* _Task item_: Could you count the lines below that include the word "destination" and give only the number?

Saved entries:

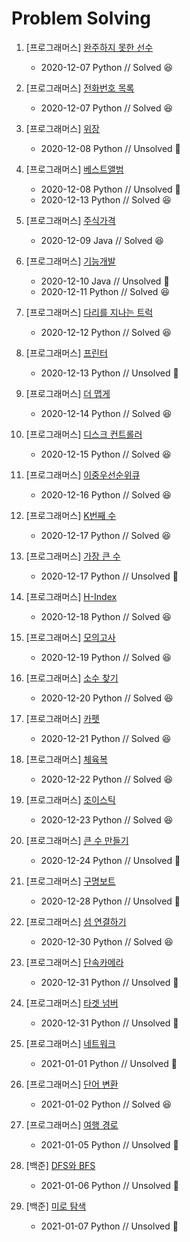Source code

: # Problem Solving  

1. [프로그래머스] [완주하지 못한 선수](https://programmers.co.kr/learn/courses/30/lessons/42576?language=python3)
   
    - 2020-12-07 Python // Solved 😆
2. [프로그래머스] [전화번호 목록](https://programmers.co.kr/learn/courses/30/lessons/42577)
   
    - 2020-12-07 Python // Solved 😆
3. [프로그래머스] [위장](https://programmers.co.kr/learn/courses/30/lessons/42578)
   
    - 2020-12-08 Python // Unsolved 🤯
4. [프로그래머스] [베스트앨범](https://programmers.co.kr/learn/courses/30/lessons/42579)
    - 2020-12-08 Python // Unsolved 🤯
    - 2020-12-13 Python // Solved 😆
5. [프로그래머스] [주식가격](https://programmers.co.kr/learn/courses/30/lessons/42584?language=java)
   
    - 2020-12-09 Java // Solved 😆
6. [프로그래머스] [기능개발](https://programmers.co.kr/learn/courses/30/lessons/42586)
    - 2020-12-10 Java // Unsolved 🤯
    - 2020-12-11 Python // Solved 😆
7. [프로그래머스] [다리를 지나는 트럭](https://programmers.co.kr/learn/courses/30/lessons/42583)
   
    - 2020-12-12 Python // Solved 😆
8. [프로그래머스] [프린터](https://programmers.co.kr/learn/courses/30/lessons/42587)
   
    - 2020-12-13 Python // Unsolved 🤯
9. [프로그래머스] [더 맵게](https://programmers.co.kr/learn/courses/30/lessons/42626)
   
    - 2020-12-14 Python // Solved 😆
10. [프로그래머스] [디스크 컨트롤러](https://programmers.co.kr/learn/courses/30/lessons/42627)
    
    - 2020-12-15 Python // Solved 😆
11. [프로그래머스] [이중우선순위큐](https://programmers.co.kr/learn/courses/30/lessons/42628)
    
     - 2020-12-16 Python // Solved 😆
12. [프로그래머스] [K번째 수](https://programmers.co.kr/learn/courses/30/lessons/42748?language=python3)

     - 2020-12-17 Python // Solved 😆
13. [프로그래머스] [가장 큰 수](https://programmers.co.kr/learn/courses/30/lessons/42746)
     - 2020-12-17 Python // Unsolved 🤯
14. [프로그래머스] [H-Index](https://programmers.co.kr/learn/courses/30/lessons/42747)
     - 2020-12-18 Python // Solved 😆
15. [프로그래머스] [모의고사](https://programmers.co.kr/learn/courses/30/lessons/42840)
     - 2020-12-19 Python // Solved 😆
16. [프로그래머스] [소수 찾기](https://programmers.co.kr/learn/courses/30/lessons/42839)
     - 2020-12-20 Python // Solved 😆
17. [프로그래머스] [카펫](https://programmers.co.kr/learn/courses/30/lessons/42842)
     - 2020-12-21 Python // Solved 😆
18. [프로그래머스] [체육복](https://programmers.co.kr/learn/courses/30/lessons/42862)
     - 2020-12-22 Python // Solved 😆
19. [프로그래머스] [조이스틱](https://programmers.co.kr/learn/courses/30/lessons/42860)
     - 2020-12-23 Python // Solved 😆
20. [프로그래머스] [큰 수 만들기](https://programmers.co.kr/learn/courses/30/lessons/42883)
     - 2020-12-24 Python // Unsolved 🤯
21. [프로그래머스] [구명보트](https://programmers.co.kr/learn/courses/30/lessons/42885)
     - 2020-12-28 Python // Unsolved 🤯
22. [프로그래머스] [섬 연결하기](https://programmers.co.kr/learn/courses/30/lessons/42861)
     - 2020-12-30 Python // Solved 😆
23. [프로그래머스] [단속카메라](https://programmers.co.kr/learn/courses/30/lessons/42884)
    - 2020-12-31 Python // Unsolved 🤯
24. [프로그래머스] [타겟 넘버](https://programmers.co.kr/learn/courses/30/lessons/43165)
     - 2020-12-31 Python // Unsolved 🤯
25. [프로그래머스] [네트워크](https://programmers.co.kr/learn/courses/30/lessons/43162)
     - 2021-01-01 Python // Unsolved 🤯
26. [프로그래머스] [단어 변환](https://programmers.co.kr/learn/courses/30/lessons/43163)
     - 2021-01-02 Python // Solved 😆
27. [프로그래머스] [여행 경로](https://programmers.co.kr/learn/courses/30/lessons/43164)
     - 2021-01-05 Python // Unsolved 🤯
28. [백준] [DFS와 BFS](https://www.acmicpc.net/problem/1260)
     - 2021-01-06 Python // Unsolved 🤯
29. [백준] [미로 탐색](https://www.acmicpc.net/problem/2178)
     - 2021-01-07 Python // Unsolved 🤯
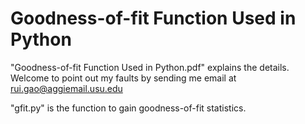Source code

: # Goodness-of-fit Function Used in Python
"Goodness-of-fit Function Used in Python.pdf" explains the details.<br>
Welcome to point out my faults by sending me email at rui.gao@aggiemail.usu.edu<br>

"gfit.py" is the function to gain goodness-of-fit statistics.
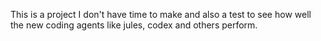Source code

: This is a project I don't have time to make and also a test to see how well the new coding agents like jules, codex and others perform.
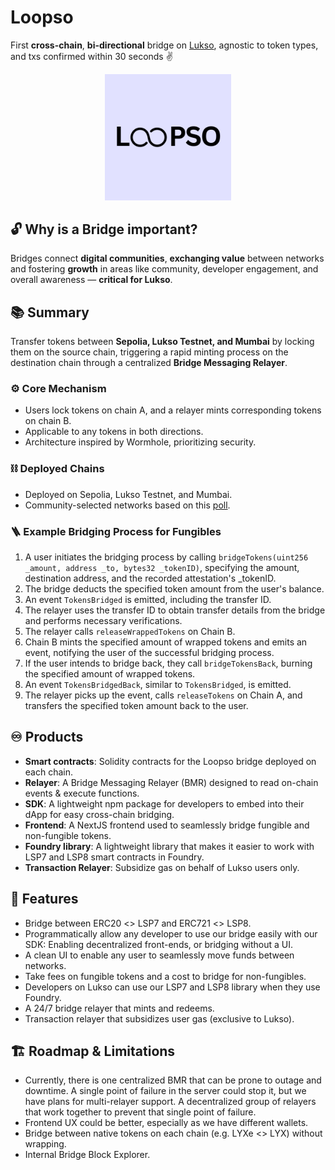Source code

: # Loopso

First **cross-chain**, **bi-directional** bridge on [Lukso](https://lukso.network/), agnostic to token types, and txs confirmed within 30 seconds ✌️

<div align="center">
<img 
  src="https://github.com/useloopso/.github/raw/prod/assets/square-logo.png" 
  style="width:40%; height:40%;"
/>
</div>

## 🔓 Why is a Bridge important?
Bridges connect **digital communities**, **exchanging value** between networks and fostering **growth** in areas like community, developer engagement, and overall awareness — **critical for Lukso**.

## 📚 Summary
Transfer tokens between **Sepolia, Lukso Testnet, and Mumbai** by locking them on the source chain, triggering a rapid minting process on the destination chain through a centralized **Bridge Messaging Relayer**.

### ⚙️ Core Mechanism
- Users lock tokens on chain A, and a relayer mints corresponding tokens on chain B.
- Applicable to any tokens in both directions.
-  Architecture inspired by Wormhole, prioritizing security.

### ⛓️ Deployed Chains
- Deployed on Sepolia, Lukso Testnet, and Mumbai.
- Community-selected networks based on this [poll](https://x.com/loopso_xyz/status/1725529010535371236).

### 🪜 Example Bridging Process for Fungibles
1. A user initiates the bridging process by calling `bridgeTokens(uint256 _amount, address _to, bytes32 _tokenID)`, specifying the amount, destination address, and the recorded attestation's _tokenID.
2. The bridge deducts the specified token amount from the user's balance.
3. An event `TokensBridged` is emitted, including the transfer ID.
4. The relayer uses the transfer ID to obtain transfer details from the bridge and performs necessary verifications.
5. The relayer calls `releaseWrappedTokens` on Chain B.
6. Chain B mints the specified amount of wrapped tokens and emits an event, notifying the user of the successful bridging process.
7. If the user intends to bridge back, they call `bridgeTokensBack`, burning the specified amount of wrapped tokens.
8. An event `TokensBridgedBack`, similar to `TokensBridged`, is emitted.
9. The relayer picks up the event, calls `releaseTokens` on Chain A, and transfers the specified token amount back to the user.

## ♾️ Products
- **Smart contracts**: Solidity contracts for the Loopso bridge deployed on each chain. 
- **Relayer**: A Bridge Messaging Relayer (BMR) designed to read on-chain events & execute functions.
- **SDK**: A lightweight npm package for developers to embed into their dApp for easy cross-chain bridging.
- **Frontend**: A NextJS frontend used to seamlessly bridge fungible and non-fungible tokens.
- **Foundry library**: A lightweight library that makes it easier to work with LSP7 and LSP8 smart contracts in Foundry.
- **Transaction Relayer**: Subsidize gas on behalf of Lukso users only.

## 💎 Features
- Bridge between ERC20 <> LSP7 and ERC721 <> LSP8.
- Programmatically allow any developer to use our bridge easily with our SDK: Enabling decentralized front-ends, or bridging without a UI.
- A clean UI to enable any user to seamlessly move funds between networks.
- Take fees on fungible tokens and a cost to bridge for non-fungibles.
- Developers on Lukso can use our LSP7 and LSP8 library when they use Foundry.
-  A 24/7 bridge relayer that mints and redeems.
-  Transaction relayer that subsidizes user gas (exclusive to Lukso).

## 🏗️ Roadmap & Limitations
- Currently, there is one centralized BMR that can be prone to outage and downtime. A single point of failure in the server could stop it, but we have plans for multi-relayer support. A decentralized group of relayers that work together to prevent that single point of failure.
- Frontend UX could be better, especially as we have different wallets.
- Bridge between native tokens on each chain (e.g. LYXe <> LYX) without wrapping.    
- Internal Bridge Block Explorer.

* _Output for this task_: 2